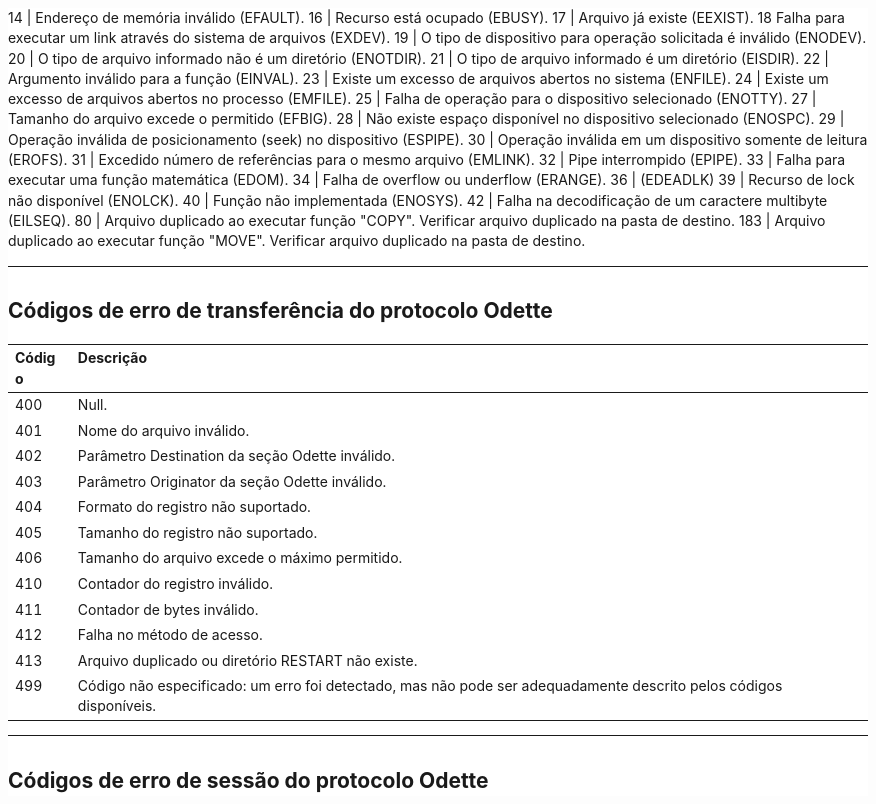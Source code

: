 14     | Endereço de memória inválido (EFAULT).
16     | Recurso está ocupado (EBUSY).
17     | Arquivo já existe (EEXIST). 18 Falha para executar um link através do sistema de arquivos (EXDEV).
19     | O tipo de dispositivo para operação solicitada é inválido (ENODEV).
20     | O tipo de arquivo informado não é um diretório (ENOTDIR).
21     | O tipo de arquivo informado é um diretório (EISDIR).
22     | Argumento inválido para a função (EINVAL).
23     | Existe um excesso de arquivos abertos no sistema (ENFILE).
24     | Existe um excesso de arquivos abertos no processo (EMFILE).
25     | Falha de operação para o dispositivo selecionado (ENOTTY).
27     | Tamanho do arquivo excede o permitido (EFBIG).
28     | Não existe espaço disponível no dispositivo selecionado (ENOSPC).
29     | Operação inválida de posicionamento (seek) no dispositivo (ESPIPE).
30     | Operação inválida em um dispositivo somente de leitura (EROFS).
31     | Excedido número de referências para o mesmo arquivo (EMLINK).
32     | Pipe interrompido (EPIPE).
33     | Falha para executar uma função matemática (EDOM).
34     | Falha de overflow ou underflow (ERANGE).
36     | (EDEADLK)
39     | Recurso de lock não disponível (ENOLCK).
40     | Função não implementada (ENOSYS).
42     | Falha na decodificação de um caractere multibyte (EILSEQ).
80     | Arquivo duplicado ao executar função "COPY". Verificar arquivo duplicado na pasta de destino.
183    | Arquivo duplicado ao executar função "MOVE". Verificar arquivo duplicado na pasta de destino.

----
## Códigos de erro de transferência do protocolo Odette

Código | Descrição
:---   | :---
400    | Null.
401    | Nome do arquivo inválido.
402    | Parâmetro Destination da seção Odette inválido.
403    | Parâmetro Originator da seção Odette inválido.
404    | Formato do registro não suportado.
405    | Tamanho do registro não suportado.
406    | Tamanho do arquivo excede o máximo permitido.
410    | Contador do registro inválido.
411    | Contador de bytes inválido.
412    | Falha no método de acesso.
413    | Arquivo duplicado ou diretório RESTART não existe.
499    | Código não especificado: um erro foi detectado, mas não pode ser adequadamente descrito pelos códigos disponíveis.

----
## Códigos de erro de sessão do protocolo Odette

What this task involves – Write only the number of lines in the records that contain the string "excesso".

Solution to the exercise – 2